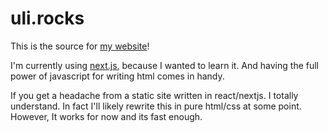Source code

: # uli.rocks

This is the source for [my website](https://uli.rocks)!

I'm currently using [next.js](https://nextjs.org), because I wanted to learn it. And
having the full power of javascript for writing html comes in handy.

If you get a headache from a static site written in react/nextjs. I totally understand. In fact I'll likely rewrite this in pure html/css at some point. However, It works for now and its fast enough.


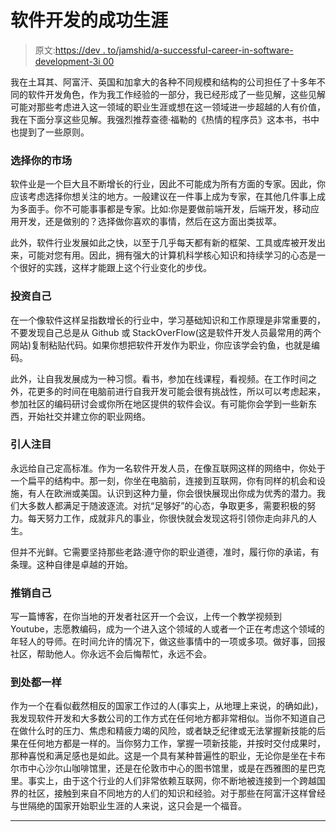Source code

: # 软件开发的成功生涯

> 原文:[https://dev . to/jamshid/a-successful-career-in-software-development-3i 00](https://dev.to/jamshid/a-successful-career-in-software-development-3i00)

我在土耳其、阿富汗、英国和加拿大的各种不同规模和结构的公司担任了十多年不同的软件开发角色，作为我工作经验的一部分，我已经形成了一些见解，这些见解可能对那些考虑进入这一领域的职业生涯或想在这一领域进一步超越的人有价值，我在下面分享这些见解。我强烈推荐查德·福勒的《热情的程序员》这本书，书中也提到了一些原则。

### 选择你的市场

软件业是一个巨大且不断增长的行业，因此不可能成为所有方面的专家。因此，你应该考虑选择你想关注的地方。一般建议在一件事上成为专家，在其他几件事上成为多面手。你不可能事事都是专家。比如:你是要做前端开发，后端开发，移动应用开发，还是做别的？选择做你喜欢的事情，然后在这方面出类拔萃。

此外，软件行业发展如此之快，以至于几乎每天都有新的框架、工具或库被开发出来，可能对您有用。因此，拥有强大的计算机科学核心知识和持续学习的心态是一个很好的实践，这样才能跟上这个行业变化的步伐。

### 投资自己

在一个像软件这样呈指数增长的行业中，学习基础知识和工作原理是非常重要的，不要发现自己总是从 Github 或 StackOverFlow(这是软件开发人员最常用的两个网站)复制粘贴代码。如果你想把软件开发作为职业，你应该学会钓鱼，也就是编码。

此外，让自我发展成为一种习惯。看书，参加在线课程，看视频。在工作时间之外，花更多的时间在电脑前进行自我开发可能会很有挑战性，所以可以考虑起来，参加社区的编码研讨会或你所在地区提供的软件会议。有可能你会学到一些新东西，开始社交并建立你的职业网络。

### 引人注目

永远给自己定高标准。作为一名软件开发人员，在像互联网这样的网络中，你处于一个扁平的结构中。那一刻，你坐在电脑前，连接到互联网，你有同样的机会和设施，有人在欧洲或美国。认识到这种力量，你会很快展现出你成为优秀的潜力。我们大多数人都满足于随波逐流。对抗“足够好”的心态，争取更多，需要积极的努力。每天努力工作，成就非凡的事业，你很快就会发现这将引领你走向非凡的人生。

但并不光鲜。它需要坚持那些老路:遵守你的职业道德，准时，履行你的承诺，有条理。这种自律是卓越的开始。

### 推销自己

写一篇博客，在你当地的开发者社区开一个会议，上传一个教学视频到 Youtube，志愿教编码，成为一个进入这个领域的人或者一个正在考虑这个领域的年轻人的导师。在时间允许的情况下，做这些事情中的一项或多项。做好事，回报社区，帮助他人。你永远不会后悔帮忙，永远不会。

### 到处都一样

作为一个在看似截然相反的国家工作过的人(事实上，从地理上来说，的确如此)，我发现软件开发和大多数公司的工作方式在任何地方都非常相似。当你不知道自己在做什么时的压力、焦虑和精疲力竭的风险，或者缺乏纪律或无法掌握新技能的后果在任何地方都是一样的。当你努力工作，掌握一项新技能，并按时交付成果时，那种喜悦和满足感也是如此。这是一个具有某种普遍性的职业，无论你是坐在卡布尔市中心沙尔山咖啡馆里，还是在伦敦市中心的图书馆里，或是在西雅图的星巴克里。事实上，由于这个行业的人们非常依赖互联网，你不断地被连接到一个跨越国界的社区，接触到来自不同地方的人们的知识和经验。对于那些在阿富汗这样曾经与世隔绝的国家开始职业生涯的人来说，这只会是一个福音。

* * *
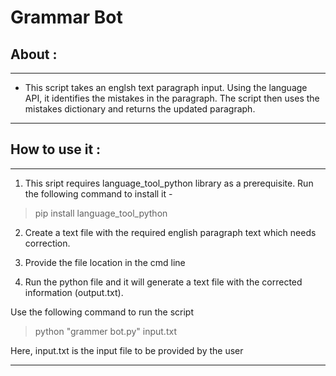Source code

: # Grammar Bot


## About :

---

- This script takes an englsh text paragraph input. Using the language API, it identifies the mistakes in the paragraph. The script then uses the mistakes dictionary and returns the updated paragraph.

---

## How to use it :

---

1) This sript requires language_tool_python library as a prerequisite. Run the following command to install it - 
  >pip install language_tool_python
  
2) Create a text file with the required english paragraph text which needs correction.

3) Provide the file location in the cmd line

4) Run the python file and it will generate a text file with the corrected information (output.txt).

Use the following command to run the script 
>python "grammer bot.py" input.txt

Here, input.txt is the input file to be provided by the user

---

* * *

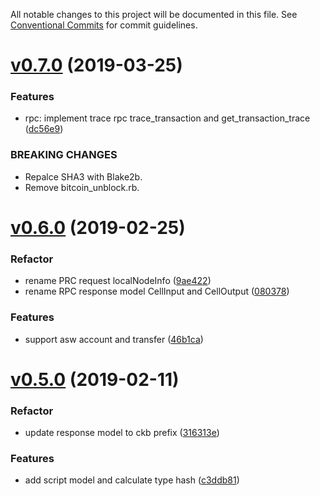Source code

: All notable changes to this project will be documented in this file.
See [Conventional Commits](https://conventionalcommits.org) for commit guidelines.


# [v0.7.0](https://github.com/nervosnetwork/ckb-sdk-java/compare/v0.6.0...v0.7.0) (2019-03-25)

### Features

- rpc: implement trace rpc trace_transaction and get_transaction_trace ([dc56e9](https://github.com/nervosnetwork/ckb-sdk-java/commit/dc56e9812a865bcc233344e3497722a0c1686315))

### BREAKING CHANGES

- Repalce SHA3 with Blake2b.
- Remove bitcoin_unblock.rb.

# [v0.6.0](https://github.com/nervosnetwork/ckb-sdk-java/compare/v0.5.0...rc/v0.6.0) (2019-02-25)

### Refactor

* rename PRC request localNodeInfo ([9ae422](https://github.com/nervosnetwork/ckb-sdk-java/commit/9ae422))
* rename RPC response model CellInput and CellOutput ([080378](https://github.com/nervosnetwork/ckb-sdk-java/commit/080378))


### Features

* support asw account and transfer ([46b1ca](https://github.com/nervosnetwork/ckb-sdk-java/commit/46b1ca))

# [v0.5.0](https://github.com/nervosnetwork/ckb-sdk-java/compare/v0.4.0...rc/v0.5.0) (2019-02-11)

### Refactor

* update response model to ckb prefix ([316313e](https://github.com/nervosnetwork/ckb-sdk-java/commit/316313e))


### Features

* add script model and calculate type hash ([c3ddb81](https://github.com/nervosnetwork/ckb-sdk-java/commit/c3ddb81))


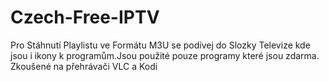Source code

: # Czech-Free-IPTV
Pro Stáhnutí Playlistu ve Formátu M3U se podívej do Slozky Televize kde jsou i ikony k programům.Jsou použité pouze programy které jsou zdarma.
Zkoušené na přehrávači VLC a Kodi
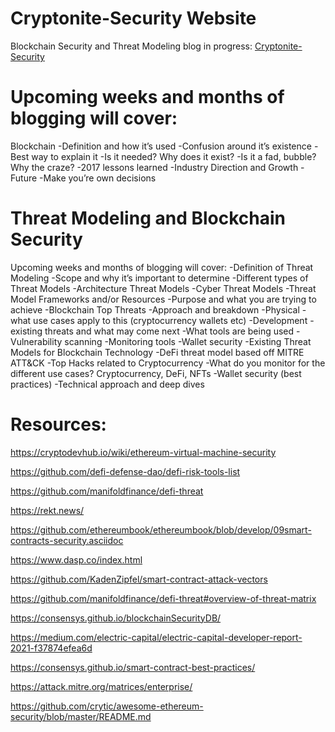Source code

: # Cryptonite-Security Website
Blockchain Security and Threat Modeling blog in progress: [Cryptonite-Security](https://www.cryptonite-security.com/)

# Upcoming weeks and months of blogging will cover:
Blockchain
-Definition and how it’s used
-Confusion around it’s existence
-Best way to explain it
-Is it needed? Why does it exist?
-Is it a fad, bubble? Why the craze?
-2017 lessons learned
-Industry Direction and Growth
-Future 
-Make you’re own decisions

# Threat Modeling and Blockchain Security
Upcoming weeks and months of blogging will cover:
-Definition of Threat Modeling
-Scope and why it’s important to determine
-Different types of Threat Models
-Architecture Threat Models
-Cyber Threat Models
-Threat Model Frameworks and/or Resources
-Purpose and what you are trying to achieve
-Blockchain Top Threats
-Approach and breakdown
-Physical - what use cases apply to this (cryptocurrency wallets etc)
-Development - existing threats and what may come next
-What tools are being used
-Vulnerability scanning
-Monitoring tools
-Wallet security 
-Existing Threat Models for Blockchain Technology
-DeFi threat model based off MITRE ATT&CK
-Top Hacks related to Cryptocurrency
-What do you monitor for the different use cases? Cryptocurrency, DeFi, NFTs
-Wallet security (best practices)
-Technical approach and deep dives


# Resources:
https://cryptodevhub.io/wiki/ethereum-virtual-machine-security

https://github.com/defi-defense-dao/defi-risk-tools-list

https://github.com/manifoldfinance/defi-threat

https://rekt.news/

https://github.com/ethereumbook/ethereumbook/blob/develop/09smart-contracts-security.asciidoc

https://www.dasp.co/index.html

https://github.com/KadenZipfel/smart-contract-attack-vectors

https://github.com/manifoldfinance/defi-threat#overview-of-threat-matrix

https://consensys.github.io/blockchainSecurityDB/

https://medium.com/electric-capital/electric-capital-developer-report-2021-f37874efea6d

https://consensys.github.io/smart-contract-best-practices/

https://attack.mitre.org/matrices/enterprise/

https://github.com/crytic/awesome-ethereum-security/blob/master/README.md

...

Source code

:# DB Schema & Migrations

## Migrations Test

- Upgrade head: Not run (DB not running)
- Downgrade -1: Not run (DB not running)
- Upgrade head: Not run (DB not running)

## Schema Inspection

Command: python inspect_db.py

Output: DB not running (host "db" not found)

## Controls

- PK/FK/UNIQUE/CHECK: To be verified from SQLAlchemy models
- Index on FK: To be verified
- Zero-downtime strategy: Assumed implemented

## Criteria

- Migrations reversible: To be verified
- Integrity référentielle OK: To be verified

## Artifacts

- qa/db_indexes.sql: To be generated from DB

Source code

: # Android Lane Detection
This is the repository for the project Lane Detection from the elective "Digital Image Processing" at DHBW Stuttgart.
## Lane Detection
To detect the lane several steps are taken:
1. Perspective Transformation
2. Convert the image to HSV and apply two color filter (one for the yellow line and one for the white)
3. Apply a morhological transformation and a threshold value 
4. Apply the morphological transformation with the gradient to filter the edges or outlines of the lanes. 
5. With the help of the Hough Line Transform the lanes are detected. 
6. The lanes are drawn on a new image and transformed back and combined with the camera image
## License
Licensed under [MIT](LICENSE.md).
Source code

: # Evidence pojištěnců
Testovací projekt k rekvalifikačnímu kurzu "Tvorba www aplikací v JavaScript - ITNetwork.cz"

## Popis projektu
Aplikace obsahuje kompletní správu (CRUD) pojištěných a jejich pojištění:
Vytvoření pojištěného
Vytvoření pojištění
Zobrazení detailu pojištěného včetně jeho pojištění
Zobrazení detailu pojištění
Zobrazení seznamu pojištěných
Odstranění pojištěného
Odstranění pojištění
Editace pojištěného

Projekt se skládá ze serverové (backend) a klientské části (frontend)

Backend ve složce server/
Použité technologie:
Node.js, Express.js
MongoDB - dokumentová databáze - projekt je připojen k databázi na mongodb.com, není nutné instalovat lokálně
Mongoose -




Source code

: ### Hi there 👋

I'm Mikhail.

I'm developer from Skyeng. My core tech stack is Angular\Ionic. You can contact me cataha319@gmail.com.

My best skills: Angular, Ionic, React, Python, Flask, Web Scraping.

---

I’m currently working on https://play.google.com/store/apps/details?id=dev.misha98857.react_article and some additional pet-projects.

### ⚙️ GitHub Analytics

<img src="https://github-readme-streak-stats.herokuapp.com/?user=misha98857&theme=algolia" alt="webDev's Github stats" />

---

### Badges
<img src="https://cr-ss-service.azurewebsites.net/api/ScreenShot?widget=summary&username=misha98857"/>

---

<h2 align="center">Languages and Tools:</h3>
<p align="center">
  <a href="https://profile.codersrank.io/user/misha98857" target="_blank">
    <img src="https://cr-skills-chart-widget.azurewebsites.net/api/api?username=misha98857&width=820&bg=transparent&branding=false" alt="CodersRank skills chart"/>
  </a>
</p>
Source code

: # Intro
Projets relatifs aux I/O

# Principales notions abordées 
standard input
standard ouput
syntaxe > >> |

▶ _TASK BRIEF_:
Reproduce the entries above exactly, but only the lines between the line holding "-Monitoring tools" and the line holding "-Wallet security (best practices)", inclusive.

▶ _EXERCISE SOLUTION_:
-Monitoring tools
-Wallet security 
-Existing Threat Models for Blockchain Technology
-DeFi threat model based off MITRE ATT&CK
-Top Hacks related to Cryptocurrency
-What do you monitor for the different use cases? Cryptocurrency, DeFi, NFTs
-Wallet security (best practices)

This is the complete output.